We want to avoid the situation where you can always place colonies on all four orbital slots. This is partly for the flavor of the game -- good colony sites should be rare enough that factions may get into conflict over the best ones -- and partly for mechanical considerations, as increasing the number of colonies per system increases the amount of micromanagement and late-game bloat. Unfortunately, the current terraforming system works directly against this principle, which is one of the reasons why we're changing it.
The idea behind gas giants and tiny worlds is that they're "terrain" to add interest to each system instead of just empty orbits. They have minimal utility in that you can place outposts around them, but they were never intended to be colonizable. I can understand that players reflexively want to exploit everything, and so there's a natural frustration when they can't colonize Tiny worlds, so unless we can figure out some kind of exploitation scheme for Tiny worlds, the simplest solution may be to just remove them from the game.
MOO-CTS implements gas giants and asteroid belts by allowing the player to build bases on them that provide either Science or Currency directly to the general fund (rather than to a particular colony). I think this kind of mechanism for non-colony exploitation would work for SIS, and in a sense you can already do it -- you can set up an Outpost containing a Science Stations module around a gas giant or tiny world, though the 2 Science you get from it is hardly worth the 2 Coin upkeep that it costs. One way to deal with this is to have the Science output of the Science Stations module scale with where it is placed, and to add more planetary specials that can boost science outpost and give the research outposts something hypothetical to study (as I think an ordinary gas giant probably isn't that exciting for scientists of this tech level).
We've always wanted to implement asteroid belts, and I think exploitation with a Mining Outpost that yields Metal could work. The biggest issue here is how to represent asteroid fields graphically in our system. We don't have a true 3D engine that would be required to represent rotating asteroids (the planets are done with clever shader tricks and are not really 3D), and most of the 2D animation options that we've discussed would probably look terrible, in my opinion. So I think the right thing to do here would be to use a simple static 2D image. I think that worked acceptably for the Warp Nodes. Asteroid belts (and gas giants) could also have more special features, like Mineral Rich or Mineral Poor, or various scientific anomalies that could generate science.
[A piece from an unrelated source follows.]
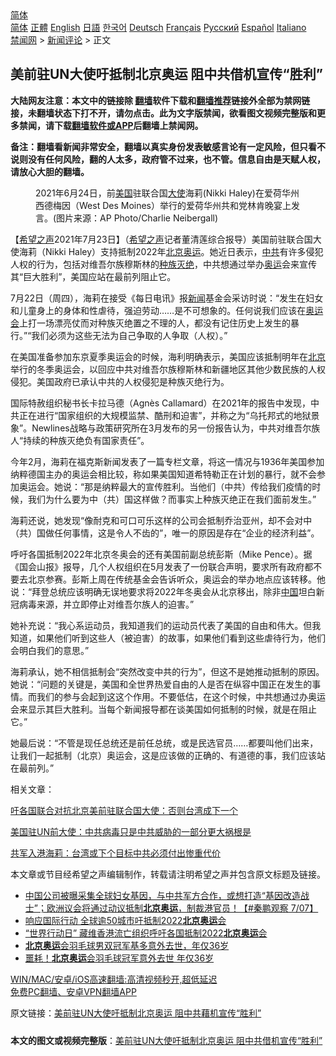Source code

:  <!-- 面包屑导航 --> <div class="breadcrumb"><!-- GTranslate: https://gtranslate.io/ -->  <div class="switcher notranslate">  <div class="selected">  <a href="#" onclick="return false;"> 简体</a>  </div>  <div class="option">  <a href="https://www.bannedbook.org" onclick="doGTranslate('zh-CN|zh-CN');jQuery('div.switcher div.selected a').html(jQuery(this).html());return false;" title="简体中文" class="nturl selected"> 简体</a>  <a href="https://www.bannedbook.org/zh-tw/" onclick="doGTranslate('zh-CN|zh-TW');jQuery('div.switcher div.selected a').html(jQuery(this).html());return false;" title="繁體中文" class="nturl"> 正體</a>  <a href="https://www.bannedbook.org/en/" onclick="doGTranslate('zh-CN|en');jQuery('div.switcher div.selected a').html(jQuery(this).html());return false;" title="English" class="nturl"> English</a>  <a href="https://www.bannedbook.org/ja/" onclick="doGTranslate('zh-CN|ja');jQuery('div.switcher div.selected a').html(jQuery(this).html());return false;" title="日本語" class="nturl"> 日語</a>  <a href="https://www.bannedbook.org/ko/" onclick="doGTranslate('zh-CN|ko');jQuery('div.switcher div.selected a').html(jQuery(this).html());return false;" title="한국어" class="nturl"> 한국어</a>  <a href="https://www.bannedbook.org/de/" onclick="doGTranslate('zh-CN|de');jQuery('div.switcher div.selected a').html(jQuery(this).html());return false;" title="Deutsch" class="nturl"> Deutsch</a>  <a href="https://www.bannedbook.org/fr/" onclick="doGTranslate('zh-CN|fr');jQuery('div.switcher div.selected a').html(jQuery(this).html());return false;" title="Français" class="nturl"> Français</a>  <a href="https://www.bannedbook.org/ru/" onclick="doGTranslate('zh-CN|ru');jQuery('div.switcher div.selected a').html(jQuery(this).html());return false;" title="Русский" class="nturl"> Русский</a>  <a href="https://www.bannedbook.org/es/" onclick="doGTranslate('zh-CN|es');jQuery('div.switcher div.selected a').html(jQuery(this).html());return false;" title="Español" class="nturl"> Español</a>  <a href="https://www.bannedbook.org/it/" onclick="doGTranslate('zh-CN|it');jQuery('div.switcher div.selected a').html(jQuery(this).html());return false;" title="Italiano" class="nturl"> Italiano</a>  </div>  </div>      <div class='breadcrumb-sub'><!-- Breadcrumb NavXT 6.3.0 --> <a href="https://www.bannedbook.org/" class="home">禁闻网</a> &gt; <a href="https://www.bannedbook.org/bnews/comments/" class="category">新闻评论</a> &gt; 正文</div></div><h2>美前驻UN大使吁抵制北京奥运 阻中共借机宣传“胜利”</h2> <p class="notice"><b>大陆网友注意：本文中的链接除 <a href="https://github.com/bannedbook/fanqiang" >翻墙</a>软件下载和<a href="https://github.com/killgcd/justmysocks/blob/master/README.md">翻墙推荐</a>链接外全部为禁网链接，未翻墙状态下打不开，请勿点击。此为文字版禁闻，欲看图文视频完整版和更多禁闻，请下载<a href="https://github.com/bannedbook/fanqiang">翻墙软件或APP</a>后翻墙上禁闻网。</p><p>备注：翻墙看新闻非常安全，翻墙以真实身份发表敏感言论有一定风险，但只看不说则没有任何风险，翻的人太多，政府管不过来，也不管。信息自由是天赋人权，请放心大胆的翻墙。</b></p>  <div class="entry"> <figure> <p><figcaption>2021年6月24日，前<a href="https://www.bannedbook.org/bnews/tag/%e7%be%8e%e5%9b%bd/" class="st_tag internal_tag" rel="tag" title="标签 美国 下的日志">美国</a>驻联合国<a href="https://www.bannedbook.org/bnews/tag/%E5%A4%A7%E4%BD%BF/" class="st_tag internal_tag" rel="tag" title="标签 大使 下的日志">大使</a>海莉(Nikki Haley)在爱荷华州西德梅因（West Des Moines）举行的爱荷华州共和党林肯晚宴上发言。(图片来源：AP Photo/Charlie Neibergall)</figcaption></figure> <p>【<span class='wp_keywordlink_affiliate'><a href="https://www.soundofhope.org" title="希望之声" target="_blank">希望之声</a></span>2021年7月23日】（<a href="https://www.bannedbook.org/bnews/tag/%e5%b8%8c%e6%9c%9b%e4%b9%8b%e5%a3%b0/" class="st_tag internal_tag" rel="tag" title="标签 希望之声 下的日志">希望之声</a>记者董清莲综合报导）美国前驻联合国大使海莉（Nikki Haley）支持抵制2022年<a href="https://www.bannedbook.org/bnews/tag/%E5%8C%97%E4%BA%AC%E5%A5%A5%E8%BF%90/" class="st_tag internal_tag" rel="tag" title="标签 北京奥运 下的日志">北京奥运</a>。她近日表示，<a href="https://www.bannedbook.org/bnews/tag/%e4%b8%ad%e5%85%b1/" class="st_tag internal_tag" rel="tag" title="标签 中共 下的日志">中共</a>有许多侵犯人权的行为，包括对维吾尔族穆斯林的<a href="https://www.bannedbook.org/bnews/tag/%e7%a7%8d%e6%97%8f%e7%81%ad%e7%bb%9d/" class="st_tag internal_tag" rel="tag" title="标签 种族灭绝 下的日志">种族灭绝</a>，中共想通过举办<a href="https://www.bannedbook.org/bnews/tag/%e5%a5%a5%e8%bf%90/" class="st_tag internal_tag" rel="tag" title="标签 奥运 下的日志">奥运</a>会来宣传其“巨大胜利”，美国应站在最前列阻止它。</p> <p>7月22日（周四），海莉在接受《每日电讯》报<span class='wp_keywordlink_affiliate'><a href="https://www.bannedbook.org/" title="新闻">新闻</a></span>基金会采访时说：“发生在妇女和儿童身上的身体和性虐待，强迫劳动……是不可想象的。任何说我们应该在<a href="https://www.bannedbook.org/bnews/tag/%E5%A5%A5%E8%BF%90%E4%BC%9A/" class="st_tag internal_tag" rel="tag" title="标签 奥运会 下的日志">奥运会</a>上打一场漂亮仗而对种族灭绝置之不理的人，都没有记住历史上发生的暴行。”“我们必须为这些无法为自己争取的人争取（人权）。”</p> <p>在美国准备参加东京夏季奥运会的时候，海利明确表示，美国应该抵制明年在<a href="https://www.bannedbook.org/bnews/tag/%e5%8c%97%e4%ba%ac/" class="st_tag internal_tag" rel="tag" title="标签 北京 下的日志">北京</a>举行的冬季奥运会，以回应中共对维吾尔族穆斯林和新疆地区其他少数民族的人权侵犯。美国政府已承认中共的人权侵犯是种族灭绝行为。</p> <p>国际特赦组织秘书长卡拉马德（Agnès Callamard）在2021年的报告中发现，中共正在进行“国家组织的大规模监禁、酷刑和迫害”，并称之为“乌托邦式的地狱景象”。Newlines战略与政策研究所在3月发布的另一份报告认为，中共对维吾尔族人“持续的种族灭绝负有国家责任”。</p>  <p>今年2月，海莉在福克斯新闻发表了一篇专栏文章，将这一情况与1936年美国参加纳粹德国主办的奥运会相比较，称如果美国知道希特勒正在计划的暴行，就不会参加奥运会。她说：“那是纳粹最大的宣传胜利。当他们（中共）传给我们疫情的时候，我们为什么要为中（共）国这样做？而事实上种族灭绝正在我们面前发生。”</p> <p>海莉还说，她发现“像耐克和可口可乐这样的公司会抵制乔治亚州，却不会对中（共）国做任何事情，这是令人不齿的”，唯一的原因是存在“企业的经济利益”。</p> <p>呼吁各国抵制2022年北京冬奥会的还有美国前副总统彭斯（Mike Pence）。据《国会山报》报导，几个人权组织在5月发表了一份联合声明，要求所有政府都不要去北京参赛。彭斯上周在传统基金会告诉听众，奥运会的举办地点应该转移。他说：“拜登总统应该明确无误地要求将2022年冬奥会从北京移出，除非<span class='wp_keywordlink_affiliate'><a href="https://www.bannedbook.org/" title="中国" target="_blank">中国</a></span>坦白新冠病毒来源，并立即停止对维吾尔族人的迫害。”</p> <p>她补充说：“我心系运动员，我知道我们的运动员代表了美国的自由和伟大。但我知道，如果他们听到这些人（被迫害）的故事，如果他们看到这些虐待行为，他们会明白我们的意思。”</p>  <p>海莉承认，她不相信抵制会“突然改变中共的行为”，但这不是她推动抵制的原因。她说：“问题的关键是，美国和全世界热爱自由的人是否在纵容中国正在发生的事情。而我们的参与会起到这这个作用。不要低估，在这个时候，中共想通过办奥运会来显示其巨大胜利。当每个新闻报导都在谈美国如何抵制的时候，就是在阻止它。”</p> <p>她最后说：“不管是现任总统还是前任总统，或是民选官员……都要叫他们出来，让我们一起抵制（北京）奥运会，这是应该做的正确的、有道德的事，我们应该站在最前列。”</p> <p>相关文章：</p> <p><a data-ctorig="https://www.soundofhope.org/post/517589?lang=b5" data-cturl="https://www.google.com/url?client=internal-element-cse&amp;cx=007749283119516952101:0iwnfnkwnek&amp;q=https://www.soundofhope.org/post/517589%3Flang%3Db5&amp;sa=U&amp;ved=2ahUKEwjJ6OWPsPrxAhVRMawKHaboD1QQFjAJegQIABAC&amp;usg=AOvVaw2-SGkztDWQFUT9sk9-9Tll" href="https://www.soundofhope.org/post/517589?lang=b5" target="_blank">吁各国联合对抗北京美前驻联合国大使：否则台湾成下一个</a></p>  <p><a data-ctorig="https://www.soundofhope.org/post/373759?lang=b5" data-cturl="https://www.google.com/url?client=internal-element-cse&amp;cx=007749283119516952101:0iwnfnkwnek&amp;q=https://www.soundofhope.org/post/373759%3Flang%3Db5&amp;sa=U&amp;ved=2ahUKEwinmu_grvrxAhVDb60KHYuQBEAQFjAJegQIBBAC&amp;usg=AOvVaw1ice8cn13CPCKUoCVjUk6s" href="https://www.soundofhope.org/post/373759?lang=b5" target="_blank">美国驻UN前大使：中共病毒只是中共威胁的一部分更大祸根是</a></p> <p><a data-ctorig="https://www.soundofhope.org/post/289858?lang=b5" data-cturl="https://www.google.com/url?client=internal-element-cse&amp;cx=007749283119516952101:0iwnfnkwnek&amp;q=https://www.soundofhope.org/post/289858%3Flang%3Db5&amp;sa=U&amp;ved=2ahUKEwiUz8GZr_rxAhVKS6wKHQdiAvkQFjACegQIBhAC&amp;usg=AOvVaw0Q7Cvp_r7Of-q4G-cCqO7p" href="https://www.soundofhope.org/post/289858?lang=b5" target="_blank">共军入港海莉：台湾或下个目标中共必须付出惨重代价</a></p> <p>本文章或节目经希望之声编辑制作，转载请注明希望之声并包含原文标题及链接。 </p> <ul class='op-related-articles' title='相关阅读'> <li><a href='https://www.bannedbook.org/bnews/bannedvideo/20210708/1582631.html' target='_blank'>中国公司被曝采集全球妇女基因，与中共军方合作，或想打造“基因改造战士”；欧洲议会将通过动议抵制<b>北京奥运</b>，制裁港官员！【#秦鹏观察 7/07】</a></li> <li><a href='https://www.bannedbook.org/bnews/comments/20210624/1573367.html' target='_blank'>响应国际行动 全球逾50城市吁抵制2022<b>北京奥运</b>会</a></li> <li><a href='https://www.bannedbook.org/bnews/headline/20210623/1572756.html' target='_blank'>“世界行动日” 藏维香港流亡组织呼吁各国抵制2022<b>北京奥运</b>会</a></li> <li><a href='https://www.bannedbook.org/bnews/baitai/20210615/1567068.html' target='_blank'><b>北京奥运</b>会羽毛球男双冠军基多意外去世，年仅36岁</a></li> <li><a href='https://www.bannedbook.org/bnews/sports/20210615/1566910.html' target='_blank'>噩耗！<b>北京奥运</b>会羽毛球冠军意外去世 年仅36岁</a></li> </ul> <p class="texttj"> <a href="https://github.com/bannedbook/fanqiang/wiki/V2ray%E6%9C%BA%E5%9C%BA" target="_blank">WIN/MAC/安卓/iOS高速翻墙:高清视频秒开,超低延迟</a><br/> <a href="https://github.com/bannedbook/fanqiang/wiki/%E7%A6%81%E9%97%BB%E7%BD%91%E5%AE%89%E5%8D%93%E7%BF%BB%E5%A2%99%E6%96%B0%E9%97%BBAPP" target="_blank">免费PC翻墙、安卓VPN翻墙APP</a></p> <p>原文链接：<a class="src_link"  href="https://www.soundofhope.org/post/528713" target="_blank">美前驻UN大使吁抵制北京奥运 阻中共藉机宣传“胜利”</a></p><a name='sharetosocial'></a>  <div style="margin-bottom:5px;padding-bottom:5px;clear:both"> <div id="archive-pix-1" class="banner-ads"> <!-- AuctionX Display platform tag START --> <div id="26318x728x90x621x_ADSLOT2" clicktrack="%%CLICK_URL_ESC%%"></div> <!-- AuctionX Display platform tag END --> </div> <div id="archive-pix-2" class="banner-ads"> <!-- AuctionX Display platform tag START --> <div id="26315x300x250x621x_ADSLOT2" clicktrack="%%CLICK_URL_ESC%%"></div> <!-- AuctionX Display platform tag END --> </div> </div>  <div id="archive-pix-1" class="banner-ads"> <!-- AuctionX Display platform tag START --> <div id="26318x728x90x621x_ADSLOT3" clicktrack="%%CLICK_URL_ESC%%"></div> <!-- AuctionX Display platform tag END --> </div> <div><b>本文的图文或视频完整版</b>：<a href='https://www.bannedbook.org/bnews/comments/20210724/1593132.html'>美前驻UN大使吁抵制北京奥运 阻中共借机宣传“胜利”</a></div>  </div><!--END ENTRY-->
Perhaps the presence of an asteroid mining base in a system could unlock the construction of asteroid bases in other colonies there (since I don't think an asteroid fortress would be of much use in that orbital slot -- unless you're a pirate).
If we added asteroid belts, I think that would eliminate the reason for Tiny worlds to exist, and we could simply remove them.
I'd also like to add a special native race that lives on gas giants that gives an opportunity to have actual colonies there, but this will probably need to be paired with some kind of special resource/planet special to make such a colony worthwhile.
We might add moons at some point as some kind of planet special that gives some kind of bonus. But we would not want to make them colonizable for the reasons mentioned above, in addition to the UI/graphics issues that this would present.
DanTheTerrible wrote:personally I find it a bit unrealistic that planets are required to build space stations at all. I see nothing in SiS's lore that would prevent building fueling and sensor/communication platforms in arbitrary points in deep space with no planet or star present.
While one could theoretically place an outpost in an empty orbit, I don't really see a compelling gameplay reason to allow it. I think star systems always have at least one planet, so there's always someplace to put a Fuel Depot Outpost, which is the only current use case I think think of. I can imagine min-maxers feeling compelled to put something in every empty orbit, and that's something I'd like to avoid.